Managing a company or business in Brazil involves a series of responsibilities that are inherent to the business, whether tax, regulatory, labor or environmental, for example.
Therefore, it is essential that directors, advisors and/or administrators have the necessary protection to be able to act actively in the management of companies without worrying about possible situations of personal loss arising from the exercise of these positions.
In Brazil we identify the Indemnity Agreement as the most appropriate tool for this protection. Its main objective is to guarantee the reimbursement or compensation of losses and costs arising from judicial, administrative or arbitration demands resulting from acts carried out by company managers in the process of their practice. Clauses involving damage to reputation may also be inserted.
It provides for the company to fully bear such losses and resulting costs, as a way of preventing the executives’ individual assets from being affected by demands that are related to the regular acts of their management.
As a rule, the Indemnity Contract must provide:
1. The company’s interest in protecting its executives against financial risks arising from the exercise of their functions; and
2. The company’s interest in protecting the assets of its executives, as long as they act in accordance with certain standards of conduct, duly established in the contract.
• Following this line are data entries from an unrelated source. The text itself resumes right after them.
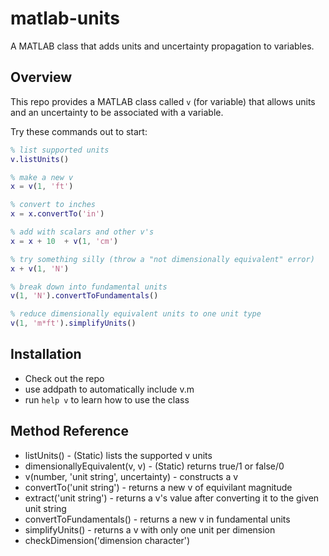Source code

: # matlab-units

A MATLAB class that adds units and uncertainty propagation to variables.

## Overview

This repo provides a MATLAB class called `v` (for variable) that allows units and an uncertainty to be associated with a variable.

Try these commands out to start:

```matlab
% list supported units
v.listUnits()

% make a new v
x = v(1, 'ft')

% convert to inches
x = x.convertTo('in')

% add with scalars and other v's
x = x + 10  + v(1, 'cm')

% try something silly (throw a "not dimensionally equivalent" error)
x + v(1, 'N')

% break down into fundamental units
v(1, 'N').convertToFundamentals()

% reduce dimensionally equivalent units to one unit type
v(1, 'm*ft').simplifyUnits()
```

## Installation

* Check out the repo
* use addpath to automatically include v.m
* run `help v` to learn how to use the class

## Method Reference

* listUnits() - (Static) lists the supported v units
* dimensionallyEquivalent(v, v) - (Static) returns true/1 or false/0
* v(number, 'unit string', uncertainty) - constructs a v
* convertTo('unit string') - returns a new v of equivilant magnitude
* extract('unit string') - returns a v's value after converting it to the given unit string
* convertToFundamentals() - returns a new v in fundamental units
* simplifyUnits() - returns a v with only one unit per dimension
* checkDimension('dimension character')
However, we shall establish some limits for the compensation provided in the Indemnity Contract, such as: (a) when the executive acts outside the practice of his duties; (b) when acting with bad faith, intent, gross negligence or fraud; or (c) when acting in its own interest or that of third parties and/or to the detriment of the company’s social interest.
This tool is essential for implementing the best corporate governance practices in any type of company, and can be used by different corporate structures, including with greater or lesser scope of assumption of responsibilities.